Anderson has said that he chose Sandler for the simple reason that Adam makes him laugh and that he loves it when Adam gets infuriated on screen. You'd think a man with such exquisite aesthetic taste when it came to film would have the same when it came to comedy, but go figure. Maybe a strange reason to cast Billy Madison as your lead (not exactly an inconsequential decision), but I don't believe anyone will ever accuse Anderson of sticking to the script. After all, this is the man who made the film Magnolia after listening to Aimee Man's music and decided that it needed a story to go along with it.



Sandler, who has explored some emotional range before in films like The Wedding Singer (tell me you didn't tear up when he sang "Growing Old With You" to Drew Barrymore on the plane….or when you saw how leathery Billy Idol looked), may not have officially made the leap to dramatic actor just yet. His next film is an all-out Sandler comedy called "Anger Management" with the distinction that it stars Jack Nicholson, who would appeared to have been slumming had it not been for Sandler's new-found respect among thespians.
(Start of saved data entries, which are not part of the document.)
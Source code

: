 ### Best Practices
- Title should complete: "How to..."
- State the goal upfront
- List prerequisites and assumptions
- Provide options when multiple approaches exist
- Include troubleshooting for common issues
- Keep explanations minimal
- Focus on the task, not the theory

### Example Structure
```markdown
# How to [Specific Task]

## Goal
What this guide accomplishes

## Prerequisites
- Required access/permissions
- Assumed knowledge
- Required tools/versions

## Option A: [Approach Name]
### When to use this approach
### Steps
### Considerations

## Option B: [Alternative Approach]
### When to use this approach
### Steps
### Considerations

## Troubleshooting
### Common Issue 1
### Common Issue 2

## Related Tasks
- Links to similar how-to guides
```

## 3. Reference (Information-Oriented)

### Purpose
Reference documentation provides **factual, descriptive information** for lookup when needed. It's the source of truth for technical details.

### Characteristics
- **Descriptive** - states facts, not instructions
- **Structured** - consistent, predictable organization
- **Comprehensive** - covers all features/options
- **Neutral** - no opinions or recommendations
Not only that, Punch-Drunk Love has a very fine comedic edge to it and while it is not a typical Sandler style comedy, Barry Egan is a very standard Sandler character, just tone down the stupidity a bit and jack up the grit and wound exposure. Paul Thomas Anderson used Sandler for a very specific purpose -to convey a sense of tough-luck awkwardness and smile-masking-frown frustration, and it worked perfectly - if other directors sense falsely that they can do the same, or if Sandler attempts to go out on his own dramatic limb, this carefully constructed house of cards may come crashing down.
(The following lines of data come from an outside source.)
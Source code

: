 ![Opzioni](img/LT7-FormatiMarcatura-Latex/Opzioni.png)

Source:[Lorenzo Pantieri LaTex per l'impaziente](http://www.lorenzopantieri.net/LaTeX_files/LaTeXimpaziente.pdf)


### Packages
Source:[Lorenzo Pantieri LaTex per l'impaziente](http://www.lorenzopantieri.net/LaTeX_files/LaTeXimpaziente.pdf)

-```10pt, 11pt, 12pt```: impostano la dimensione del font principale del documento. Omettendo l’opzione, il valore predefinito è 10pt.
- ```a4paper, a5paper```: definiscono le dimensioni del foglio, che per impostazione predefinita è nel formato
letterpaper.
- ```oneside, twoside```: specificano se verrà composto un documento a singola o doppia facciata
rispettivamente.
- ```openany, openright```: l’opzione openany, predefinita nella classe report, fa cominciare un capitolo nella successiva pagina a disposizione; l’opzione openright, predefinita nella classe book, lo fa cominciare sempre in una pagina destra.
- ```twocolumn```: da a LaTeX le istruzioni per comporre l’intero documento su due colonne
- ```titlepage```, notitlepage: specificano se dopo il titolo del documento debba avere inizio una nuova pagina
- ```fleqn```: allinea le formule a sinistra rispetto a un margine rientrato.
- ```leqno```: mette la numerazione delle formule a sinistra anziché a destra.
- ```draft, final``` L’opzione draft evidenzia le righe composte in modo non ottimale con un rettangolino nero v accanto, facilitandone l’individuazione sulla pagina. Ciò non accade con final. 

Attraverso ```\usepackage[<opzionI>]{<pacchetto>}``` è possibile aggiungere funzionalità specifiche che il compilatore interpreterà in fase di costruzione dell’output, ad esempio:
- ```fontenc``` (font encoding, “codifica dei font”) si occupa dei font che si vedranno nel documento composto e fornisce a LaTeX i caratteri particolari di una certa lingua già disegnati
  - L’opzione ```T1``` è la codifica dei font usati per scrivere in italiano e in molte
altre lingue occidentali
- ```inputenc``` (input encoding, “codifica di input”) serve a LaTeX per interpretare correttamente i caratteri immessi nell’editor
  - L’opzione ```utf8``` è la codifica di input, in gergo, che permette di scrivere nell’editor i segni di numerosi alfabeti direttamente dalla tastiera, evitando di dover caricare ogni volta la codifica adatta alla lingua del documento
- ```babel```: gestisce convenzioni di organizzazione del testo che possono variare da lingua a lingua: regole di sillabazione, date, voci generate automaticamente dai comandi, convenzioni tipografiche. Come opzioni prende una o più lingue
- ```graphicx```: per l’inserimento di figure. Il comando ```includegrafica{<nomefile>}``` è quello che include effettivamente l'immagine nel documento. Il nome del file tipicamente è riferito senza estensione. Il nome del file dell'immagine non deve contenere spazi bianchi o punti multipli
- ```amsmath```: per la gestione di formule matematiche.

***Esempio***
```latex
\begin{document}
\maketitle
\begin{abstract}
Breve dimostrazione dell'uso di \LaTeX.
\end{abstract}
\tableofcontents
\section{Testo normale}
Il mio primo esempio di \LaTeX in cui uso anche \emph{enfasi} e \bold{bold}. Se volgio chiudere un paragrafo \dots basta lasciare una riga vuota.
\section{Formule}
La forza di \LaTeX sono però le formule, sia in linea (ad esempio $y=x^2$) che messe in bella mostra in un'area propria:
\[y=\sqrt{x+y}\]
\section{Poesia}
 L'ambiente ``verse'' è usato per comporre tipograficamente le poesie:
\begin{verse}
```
Story number two is Anderson and his new film, Punch-Drunk Love. It is about a disgruntled, disengaged, weird looking, weird dressing guy looking for what turns out to be companionship (this could have been a documentary filmed in Washington Heights). He is rescued by what I can only presume to be an angel in the human form of Emily Watson whom I am newly in love with - she is a marvel of delicate feminine energy. Everything else in the film is just Andersonisms. When you sit down for a P.T. Anderson epic (although Punch-Drunk Love is significantly shorter in scope and running time as compared to his last two films) you really don't know what you're going to get. Could be some terrifically raw interaction between human beings at the ends of their endlessly knotted ropes, could be….frogs raining from the heavens in all seriousness. I could do the without the frogs - I like my metaphors watered down. For the first ten minutes of his new film, Anderson delivers what appears to be another amphibian-fest - a combination of oddities that you know really won't go anywhere and even if they do, it's just too much - too obvious that he's trying to be odd. Once that is out of the way, we begin to settle in and truly discover Barry and all his endearing and frightening idiosyncrasies. The film does not shy away from being violent or perverse and seeing Sandler in these situations does not feel unnatural - more like a very pleasant surrealism. We can root for Barry all the way because we see in him the outsider in all of us, whether it be in the family, romantic, social, or business setting. We want him to have a victory because he deserves it just for suffering the role of outsider. This is the heart of the film and it is a large, vibrant, beating heart filled with that deliciously intoxicating red liquid.